In his honor, his name was given to an avenue of Uccle, the "Avenue De Fré".

== Publications ==
- Influence épiscopale: Réponse à M. Prosper Cornesse, ministre de la justice par Louis de Fré, Brussels, 1871.

== Publications under the pseudonym of Maurice Voituron ==
- Le Parti libéral joué par le Parti catholique, dans la question de l'enseignement supérieur ou Ce que coûte aux contribuables l'Université cléricale de Louvain : épitre à Mgr.
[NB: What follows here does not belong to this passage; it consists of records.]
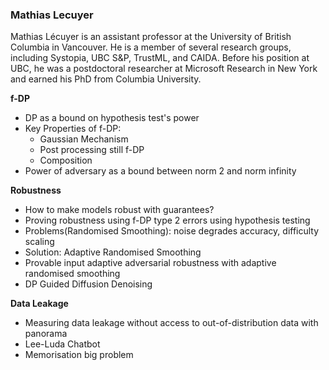 ### Mathias Lecuyer

Mathias Lécuyer is an assistant professor at the University of British Columbia in Vancouver. He is a member of several research groups, including Systopia, UBC S&P, TrustML, and CAIDA. Before his position at UBC, he was a postdoctoral researcher at Microsoft Research in New York and earned his PhD from Columbia University.

**f-DP**
- DP as a bound on hypothesis test's power
- Key Properties of f-DP:
    - Gaussian Mechanism
    - Post processing still f-DP
    - Composition
- Power of adversary as a bound between norm 2 and norm infinity

**Robustness**
- How to make models robust with guarantees?
- Proving robustness using f-DP type 2 errors using hypothesis testing
- Problems(Randomised Smoothing): noise degrades accuracy, difficulty scaling
- Solution: Adaptive Randomised Smoothing
- Provable input adaptive adversarial robustness with adaptive randomised smoothing
- DP Guided Diffusion Denoising

**Data Leakage**
- Measuring data leakage without access to out-of-distribution data with panorama
- Lee-Luda Chatbot
- Memorisation big problem
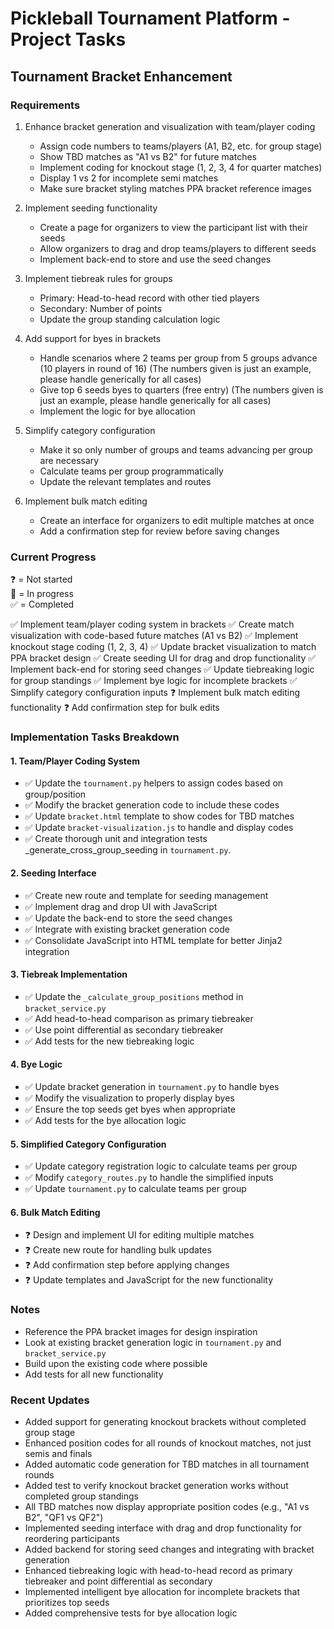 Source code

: # Pickleball Tournament Platform - Project Tasks

## Tournament Bracket Enhancement

### Requirements

1. Enhance bracket generation and visualization with team/player coding
   - Assign code numbers to teams/players (A1, B2, etc. for group stage)
   - Show TBD matches as "A1 vs B2" for future matches
   - Implement coding for knockout stage (1, 2, 3, 4 for quarter matches)
   - Display 1 vs 2 for incomplete semi matches
   - Make sure bracket styling matches PPA bracket reference images

2. Implement seeding functionality
   - Create a page for organizers to view the participant list with their seeds
   - Allow organizers to drag and drop teams/players to different seeds
   - Implement back-end to store and use the seed changes

3. Implement tiebreak rules for groups
   - Primary: Head-to-head record with other tied players
   - Secondary: Number of points
   - Update the group standing calculation logic

4. Add support for byes in brackets
   - Handle scenarios where 2 teams per group from 5 groups advance (10 players in round of 16) (The numbers given is just an example, please handle generically for all cases)
   - Give top 6 seeds byes to quarters (free entry) (The numbers given is just an example, please handle generically for all cases)
   - Implement the logic for bye allocation

5. Simplify category configuration
   - Make it so only number of groups and teams advancing per group are necessary
   - Calculate teams per group programmatically
   - Update the relevant templates and routes

6. Implement bulk match editing
   - Create an interface for organizers to edit multiple matches at once
   - Add a confirmation step for review before saving changes

### Current Progress

❓ = Not started  
🔄 = In progress  
✅ = Completed

✅ Implement team/player coding system in brackets
✅ Create match visualization with code-based future matches (A1 vs B2)
✅ Implement knockout stage coding (1, 2, 3, 4)
✅ Update bracket visualization to match PPA bracket design
✅ Create seeding UI for drag and drop functionality
✅ Implement back-end for storing seed changes
✅ Update tiebreaking logic for group standings
✅ Implement bye logic for incomplete brackets
✅ Simplify category configuration inputs
❓ Implement bulk match editing functionality
❓ Add confirmation step for bulk edits

### Implementation Tasks Breakdown

#### 1. Team/Player Coding System

- ✅ Update the `tournament.py` helpers to assign codes based on group/position
- ✅ Modify the bracket generation code to include these codes
- ✅ Update `bracket.html` template to show codes for TBD matches
- ✅ Update `bracket-visualization.js` to handle and display codes
- ✅ Create thorough unit and integration tests _generate_cross_group_seeding in `tournament.py`.

#### 2. Seeding Interface

- ✅ Create new route and template for seeding management
- ✅ Implement drag and drop UI with JavaScript
- ✅ Update the back-end to store the seed changes
- ✅ Integrate with existing bracket generation code
- ✅ Consolidate JavaScript into HTML template for better Jinja2 integration

#### 3. Tiebreak Implementation

- ✅ Update the `_calculate_group_positions` method in `bracket_service.py`
- ✅ Add head-to-head comparison as primary tiebreaker
- ✅ Use point differential as secondary tiebreaker
- ✅ Add tests for the new tiebreaking logic

#### 4. Bye Logic

- ✅ Update bracket generation in `tournament.py` to handle byes
- ✅ Modify the visualization to properly display byes
- ✅ Ensure the top seeds get byes when appropriate
- ✅ Add tests for the bye allocation logic

#### 5. Simplified Category Configuration

- ✅ Update category registration logic to calculate teams per group
- ✅ Modify `category_routes.py` to handle the simplified inputs
- ✅ Update `tournament.py` to calculate teams per group

#### 6. Bulk Match Editing

- ❓ Design and implement UI for editing multiple matches
- ❓ Create new route for handling bulk updates
- ❓ Add confirmation step before applying changes
- ❓ Update templates and JavaScript for the new functionality

### Notes

- Reference the PPA bracket images for design inspiration
- Look at existing bracket generation logic in `tournament.py` and `bracket_service.py`
- Build upon the existing code where possible
- Add tests for all new functionality

### Recent Updates

- Added support for generating knockout brackets without completed group stage
- Enhanced position codes for all rounds of knockout matches, not just semis and finals
- Added automatic code generation for TBD matches in all tournament rounds
- Added test to verify knockout bracket generation works without completed group standings
- All TBD matches now display appropriate position codes (e.g., "A1 vs B2", "QF1 vs QF2")
- Implemented seeding interface with drag and drop functionality for reordering participants
- Added backend for storing seed changes and integrating with bracket generation
- Enhanced tiebreaking logic with head-to-head record as primary tiebreaker and point differential as secondary
- Implemented intelligent bye allocation for incomplete brackets that prioritizes top seeds
- Added comprehensive tests for bye allocation logic
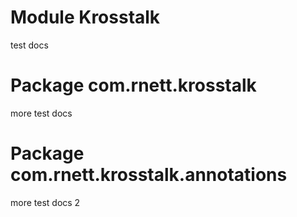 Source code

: # Module Krosstalk

test docs

# Package com.rnett.krosstalk

more test docs

# Package com.rnett.krosstalk.annotations

more test docs 2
De Ram, Brussels by Périchon, 1850.

== Publications under the pseudonym Joseph Boniface ==
- De l'influence du dogme catholique sur la politique nationale, Brussels, 1855.
- L'intolérance catholique et les lettres pastorales, Brussels, 1857.
- Tiel Uylenspiegel patriote, Brussels, 1860.
- Biographie anecdotique, par un ami d'enfance, Brussels, 1881.

== Bibliography ==
- J. Francis, Uccle et ses bourgmestres, Bruxelles, 1979, pp. 179–182.
- Pol Delfosse, Dictionnaire historique de la laïcité belge.
- Jean-Luc De Paepe and Christiane Raindorf-Gérard, Le Parlement belge, 1831-1894. Données biographiques, Brussels, 1996.